Mas essas não foram a únicas causas para seu desgaste. Analisando o texto é possível

perceber que a segunda e última série de perguntas desfavoreceu todo o conjunto de seus

argumentos em favor do “monumento glorioso” e “das verdadeiras bases da codificação”.

Embora seja impossível determinar peremptoriamente se aqueles elementos finais poderiam

ter levado aquela realidade para outra direção, a prorrogação do plano e a aprovação do

projeto; é provável que a melhor argumentação tivesse sido não conceder ao Governo Imperial

a opção de negar o pedido.

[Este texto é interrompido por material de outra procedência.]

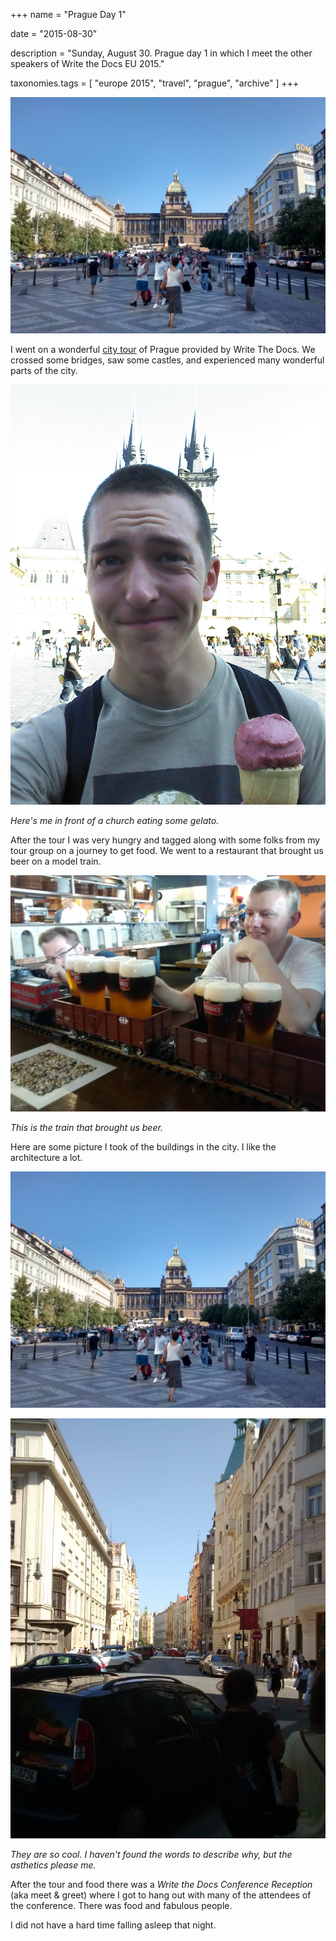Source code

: +++
name = "Prague Day 1"

date = "2015-08-30"

description = "Sunday, August 30. Prague day 1 in which I meet the other speakers of Write the Docs EU 2015."

taxonomies.tags = [
    "europe 2015", "travel", "prague", "archive"
]
+++

![Prague city center](/assets/images/europe-2015/prague-city-center.jpg)

I went on a wonderful [city tour](http://www.writethedocs.org/conf/eu/2015/#events) of Prague provided by Write The Docs.
We crossed some bridges, saw some castles, and experienced many wonderful parts of the city.

![My dumb face and a delicious gelato.](assets/images/europe-2015/prague-gelato.jpg)

*Here's me in front of a church eating some gelato.*

After the tour I was very hungry and tagged along with some folks from my tour group on a journey to get food.
We went to a restaurant that brought us beer on a model train.

![Choo choo. Here comes the beer train.](/assets/images/europe-2015/prague-beer-train.jpg)

*This is the train that brought us beer.*

Here are some picture I took of the buildings in the city.
I like the architecture a lot.

![Classic architecture in the Prague city center.](assets/images/europe-2015/prague-city-center.jpg)

![Even the small regular old streets in Prague are breathtaking.](assets/images/europe-2015/prague-street.jpg)

*They are so cool.*
*I haven't found the words to describe why, but the asthetics please me.*

After the tour and food there was a *Write the Docs Conference Reception* (aka meet & greet) where I got to hang out with many of the attendees of the conference.
There was food and fabulous people.

I did not have a hard time falling asleep that night.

Às vezes, numa petição não se deve fazer perguntas que tanto

possam ter o “sim” ou o “não” como respostas; é o que já conhecem os melhores operadores

do Direito. Obviamente, Teixeira de Freitas já havia solicitado sua exoneração daquela

função, mas após uma exposição tão clara de seu plano, posteriormente “copiado” por outros

legisladores, talvez bastasse informar que aguardaria a “reflexão” do Ministro e o “critério” do

Imperador. O uso desses eufemismos (FEO1) que beiravam a ironia deve ter conduzido a

decisão ao desfecho conhecido.

Logo, aquela conclusão, envolvida em sentimentos “negativos”, desconstruiu a

brilhante argumentação legal e fez com que a proposta de um novo modelo de legislação

civilista fosse rejeitada. Finalmente, o objetivo de alguns componentes da Comissão revisora,

qual discurso vencedor, prevaleceu. O contrato foi desfeito e o Direito brasileiro deixou

escapar, pelo menos temporariamente, os louros da inovação sistemática de Teixeira de

Freitas.

417

MEIRA, Silvio Romero de Lemos. Teixeira de Freitas: o jurisconsulto do Império. Rio de Janeiro: J.

Olimpio; Brasília: INL, 1979, p. 241.